A technique to overcome this obstacle is to introduce low-level location-independent file identifiers. Textual file names are mapped to lower-level file identifiers that indicate to which component unit the file belongs. These identifiers are still location independent. They can be replicated and cached freely without being invalidated by migration of component units.
The inevitable price is the need for a second level of mapping, which maps component units to locations and needs a simple yet consistent update mechanism. Implementing UNIX-like directory trees using these low-level, location-independent identifiers makes the whole hierarchy invariant under component-unit migration. The only aspect that does change is the component-unit location mapping. A common way to implement low-level identifiers is to use structured names. These names are bit strings that usually have two parts. The first part identifies the component unit to which the file belongs; the second part identifies the particular file within the unit.

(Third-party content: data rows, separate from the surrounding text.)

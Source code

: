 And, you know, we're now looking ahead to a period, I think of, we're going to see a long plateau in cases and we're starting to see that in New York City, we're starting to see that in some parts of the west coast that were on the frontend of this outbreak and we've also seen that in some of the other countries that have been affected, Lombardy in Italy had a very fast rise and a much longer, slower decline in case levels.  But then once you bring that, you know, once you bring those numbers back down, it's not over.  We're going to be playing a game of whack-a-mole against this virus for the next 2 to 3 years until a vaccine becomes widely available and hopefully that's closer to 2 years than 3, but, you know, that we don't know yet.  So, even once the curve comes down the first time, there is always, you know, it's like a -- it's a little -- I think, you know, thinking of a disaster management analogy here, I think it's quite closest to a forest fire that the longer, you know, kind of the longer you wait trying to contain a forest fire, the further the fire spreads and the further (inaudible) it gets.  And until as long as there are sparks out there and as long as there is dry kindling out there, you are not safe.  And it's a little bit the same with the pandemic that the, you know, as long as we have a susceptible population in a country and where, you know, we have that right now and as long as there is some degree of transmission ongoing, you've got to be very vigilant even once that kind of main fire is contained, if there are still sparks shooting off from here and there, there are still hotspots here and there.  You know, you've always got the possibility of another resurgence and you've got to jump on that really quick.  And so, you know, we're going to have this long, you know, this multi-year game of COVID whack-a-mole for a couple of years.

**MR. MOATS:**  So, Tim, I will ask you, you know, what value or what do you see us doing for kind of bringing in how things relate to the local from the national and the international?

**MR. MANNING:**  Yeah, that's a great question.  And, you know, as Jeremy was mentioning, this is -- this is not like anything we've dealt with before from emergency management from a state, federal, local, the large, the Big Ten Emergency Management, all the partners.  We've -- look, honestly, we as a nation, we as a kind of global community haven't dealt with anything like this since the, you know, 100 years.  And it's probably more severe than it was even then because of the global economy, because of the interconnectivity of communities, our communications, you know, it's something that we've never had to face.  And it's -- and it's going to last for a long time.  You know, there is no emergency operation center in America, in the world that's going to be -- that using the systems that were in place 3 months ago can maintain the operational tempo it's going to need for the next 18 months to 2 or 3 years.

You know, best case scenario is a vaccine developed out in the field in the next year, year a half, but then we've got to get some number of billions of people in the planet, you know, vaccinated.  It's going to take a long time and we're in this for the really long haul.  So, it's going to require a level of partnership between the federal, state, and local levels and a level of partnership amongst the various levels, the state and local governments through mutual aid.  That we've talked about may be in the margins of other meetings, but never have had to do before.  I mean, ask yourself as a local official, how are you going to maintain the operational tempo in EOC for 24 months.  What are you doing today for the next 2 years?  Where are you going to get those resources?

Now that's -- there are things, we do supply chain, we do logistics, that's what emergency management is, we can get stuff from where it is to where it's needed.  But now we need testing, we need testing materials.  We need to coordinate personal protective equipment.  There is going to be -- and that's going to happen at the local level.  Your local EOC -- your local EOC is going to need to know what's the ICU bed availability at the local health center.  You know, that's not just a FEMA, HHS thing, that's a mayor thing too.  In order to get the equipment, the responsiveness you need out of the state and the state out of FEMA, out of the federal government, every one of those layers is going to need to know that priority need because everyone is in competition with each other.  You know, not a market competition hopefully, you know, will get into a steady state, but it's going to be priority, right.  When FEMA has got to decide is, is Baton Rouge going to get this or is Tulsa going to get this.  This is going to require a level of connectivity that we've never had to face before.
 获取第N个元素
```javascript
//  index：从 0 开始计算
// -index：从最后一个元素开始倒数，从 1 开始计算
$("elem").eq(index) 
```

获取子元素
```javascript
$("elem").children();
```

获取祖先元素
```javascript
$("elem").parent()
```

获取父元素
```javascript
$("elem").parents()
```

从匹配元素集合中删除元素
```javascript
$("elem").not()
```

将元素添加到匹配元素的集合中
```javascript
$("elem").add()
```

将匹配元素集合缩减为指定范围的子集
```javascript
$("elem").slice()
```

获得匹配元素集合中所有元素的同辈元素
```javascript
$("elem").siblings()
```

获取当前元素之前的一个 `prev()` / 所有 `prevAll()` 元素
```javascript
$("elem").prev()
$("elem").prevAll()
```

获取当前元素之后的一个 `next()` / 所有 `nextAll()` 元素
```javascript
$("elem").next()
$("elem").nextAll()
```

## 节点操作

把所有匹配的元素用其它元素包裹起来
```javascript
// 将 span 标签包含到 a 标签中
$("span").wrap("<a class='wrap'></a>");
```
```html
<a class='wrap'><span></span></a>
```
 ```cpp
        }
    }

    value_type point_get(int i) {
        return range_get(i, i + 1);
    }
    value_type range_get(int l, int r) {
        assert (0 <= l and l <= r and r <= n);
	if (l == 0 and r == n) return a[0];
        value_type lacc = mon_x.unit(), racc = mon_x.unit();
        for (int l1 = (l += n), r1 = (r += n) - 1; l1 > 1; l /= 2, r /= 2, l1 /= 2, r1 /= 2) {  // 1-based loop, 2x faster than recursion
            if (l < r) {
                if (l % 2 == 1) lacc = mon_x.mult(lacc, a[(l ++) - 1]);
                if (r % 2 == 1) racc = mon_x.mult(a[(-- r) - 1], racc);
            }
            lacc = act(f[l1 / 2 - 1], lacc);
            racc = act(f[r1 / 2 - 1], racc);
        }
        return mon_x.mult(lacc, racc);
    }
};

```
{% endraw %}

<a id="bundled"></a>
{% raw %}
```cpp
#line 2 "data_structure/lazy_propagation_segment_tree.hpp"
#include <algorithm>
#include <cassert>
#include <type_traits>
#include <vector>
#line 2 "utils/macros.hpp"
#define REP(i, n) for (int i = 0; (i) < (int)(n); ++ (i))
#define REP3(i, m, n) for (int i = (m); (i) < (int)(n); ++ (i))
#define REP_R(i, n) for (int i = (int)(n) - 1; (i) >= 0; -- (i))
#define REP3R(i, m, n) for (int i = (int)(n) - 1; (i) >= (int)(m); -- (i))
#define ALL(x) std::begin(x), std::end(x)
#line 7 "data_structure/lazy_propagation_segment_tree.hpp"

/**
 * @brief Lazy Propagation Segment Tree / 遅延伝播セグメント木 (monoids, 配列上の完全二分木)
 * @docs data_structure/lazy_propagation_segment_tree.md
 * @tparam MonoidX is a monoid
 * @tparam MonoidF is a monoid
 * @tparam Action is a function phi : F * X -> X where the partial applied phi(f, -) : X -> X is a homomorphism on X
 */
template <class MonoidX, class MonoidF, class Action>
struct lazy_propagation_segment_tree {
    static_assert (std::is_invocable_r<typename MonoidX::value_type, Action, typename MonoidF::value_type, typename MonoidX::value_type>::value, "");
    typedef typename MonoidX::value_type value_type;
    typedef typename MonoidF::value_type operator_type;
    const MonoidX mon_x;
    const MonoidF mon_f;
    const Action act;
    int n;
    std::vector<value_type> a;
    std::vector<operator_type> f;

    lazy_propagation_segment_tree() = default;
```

Variants with more parts are possible. The invariant of structured names, however, is that individual parts of the name are unique at all times only within the context of the rest of the parts. We can obtain uniqueness at all times by taking care not to reuse a name that is still used, by adding sufficiently more bits (this method is used in AFS), or by using a timestamp as one part of the name (as done in Apollo Domain). Another way to view this process is that we are taking a location-transparent system, such as Ibis, and adding another level of abstraction to produce a location-independent naming scheme. Aggregating files into component units and using lower-level locationindependent file identifiers are techniques exemplified in AFS.